Society structured around these assumptions. “Prisons or the street” unless the suffering individual lucked into family care or a rare governmental/charitable program that lifted them out for a moment or two. The facilities for these abandoned members of society don’t exist, and the press for austerity, led heavily by a move further to reduce social support systems even more, suggests that the problems will get a whole lot worse in the near term.
In some cities, social welfare support provides some subsidies, but for most the funds have not remotely kept up with the cost of living, leaving too many to turn to the streets. In New York City, for example, the monthly housing allowance is $215 for a single adult. For the few places where you can get a room, you can imagine what most look like: “The homes, often decrepit and infested with vermin, overflow with bunk beds and people. Exits are blocked and fire escapes nonexistent. [Such] homes are considered illegal because they violate building codes on overcrowding. Many have become drug dens, where people seem almost as likely to die of overdoses as they are to move on to a home of their own.
“The state’s Office of Alcoholism and Substance Abuse Services hands out millions in Medicaid money for their treatment… But for years none have paid attention to what happens inside. There are no regular inspections. No requirements. No registry. The city’s Department of Buildings, overwhelmed and ineffectual, often fines the landlords, but the city does little to collect.
“The system, such as it is, dooms tenants to a perpetual cycle of treatment and relapse, of shuttling between programs and three-quarter houses… ‘The city knows it’s happening,’ said Paulette Soltani, who works at the Three-Quarter House Tenant Organizing Project, which advocates better housing conditions. ‘The city is sending people to these homes, but the city is not regulating these homes.’” New York Times, May 29th. And that’s the story in “liberal” New York City. But all across the land, the plight of the homeless varies from bad to worse to horrible.

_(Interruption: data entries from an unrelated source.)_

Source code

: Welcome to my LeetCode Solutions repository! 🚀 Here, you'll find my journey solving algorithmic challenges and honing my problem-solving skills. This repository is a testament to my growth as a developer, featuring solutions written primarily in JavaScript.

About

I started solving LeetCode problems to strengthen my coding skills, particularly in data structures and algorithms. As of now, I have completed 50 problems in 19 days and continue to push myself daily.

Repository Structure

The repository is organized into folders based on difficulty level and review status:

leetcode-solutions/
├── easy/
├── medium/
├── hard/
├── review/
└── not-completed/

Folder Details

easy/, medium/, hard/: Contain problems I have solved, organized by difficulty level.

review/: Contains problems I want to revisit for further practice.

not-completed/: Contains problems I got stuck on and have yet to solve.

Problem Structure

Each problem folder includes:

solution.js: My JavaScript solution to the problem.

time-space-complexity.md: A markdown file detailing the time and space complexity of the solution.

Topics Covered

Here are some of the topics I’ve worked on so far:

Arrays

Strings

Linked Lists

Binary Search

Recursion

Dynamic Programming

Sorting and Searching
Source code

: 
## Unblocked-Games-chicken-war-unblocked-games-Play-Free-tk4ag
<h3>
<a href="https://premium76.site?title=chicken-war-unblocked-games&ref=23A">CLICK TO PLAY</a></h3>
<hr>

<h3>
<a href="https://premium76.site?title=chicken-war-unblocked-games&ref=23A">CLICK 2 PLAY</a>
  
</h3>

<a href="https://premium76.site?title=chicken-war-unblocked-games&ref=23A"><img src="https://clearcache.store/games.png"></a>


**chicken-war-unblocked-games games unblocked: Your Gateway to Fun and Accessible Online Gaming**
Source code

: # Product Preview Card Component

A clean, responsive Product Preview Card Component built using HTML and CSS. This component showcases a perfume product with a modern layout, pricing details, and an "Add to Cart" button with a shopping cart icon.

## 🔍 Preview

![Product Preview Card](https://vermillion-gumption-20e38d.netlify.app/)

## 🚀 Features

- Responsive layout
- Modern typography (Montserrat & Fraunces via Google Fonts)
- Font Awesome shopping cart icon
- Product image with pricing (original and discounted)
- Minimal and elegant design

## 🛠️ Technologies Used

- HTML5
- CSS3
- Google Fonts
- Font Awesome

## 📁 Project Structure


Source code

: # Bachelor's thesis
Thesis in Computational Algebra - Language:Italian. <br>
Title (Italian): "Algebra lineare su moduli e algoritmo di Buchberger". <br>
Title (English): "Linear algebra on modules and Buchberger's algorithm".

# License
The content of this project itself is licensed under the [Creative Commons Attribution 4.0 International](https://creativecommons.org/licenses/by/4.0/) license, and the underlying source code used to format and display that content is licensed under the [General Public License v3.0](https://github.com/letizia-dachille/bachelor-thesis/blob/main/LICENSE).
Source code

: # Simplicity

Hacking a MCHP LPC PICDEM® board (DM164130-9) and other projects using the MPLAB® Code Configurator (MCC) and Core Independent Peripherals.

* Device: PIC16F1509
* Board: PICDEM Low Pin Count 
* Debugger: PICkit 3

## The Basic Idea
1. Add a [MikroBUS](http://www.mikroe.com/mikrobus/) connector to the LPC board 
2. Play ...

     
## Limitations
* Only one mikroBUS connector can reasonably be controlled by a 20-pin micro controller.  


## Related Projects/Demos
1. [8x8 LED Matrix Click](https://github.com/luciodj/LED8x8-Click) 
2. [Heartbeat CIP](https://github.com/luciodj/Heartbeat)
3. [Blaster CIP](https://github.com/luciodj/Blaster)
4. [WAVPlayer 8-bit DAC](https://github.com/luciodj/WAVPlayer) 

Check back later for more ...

Those who claim the highest fealty to Christian values – where charity to the unfortunate, forgiveness, brotherly love and non-judgmental kindness form the focal point of the New Testament – seem often to be those who embrace policies aimed at cutting governmental programs and support for those desperately in need. Some of us understand the New Testament’s stand on this kind of hypocrisy… but the bigger question is if we do not break this callous cycle, will it just get worse and cost us vastly more in hard cash than facing the consequences now?
I’m Peter Dekom, and we have this mythical belief that not dealing with problems, not paying for immediate preventative solutions, will work and that the problems will just go away on their own.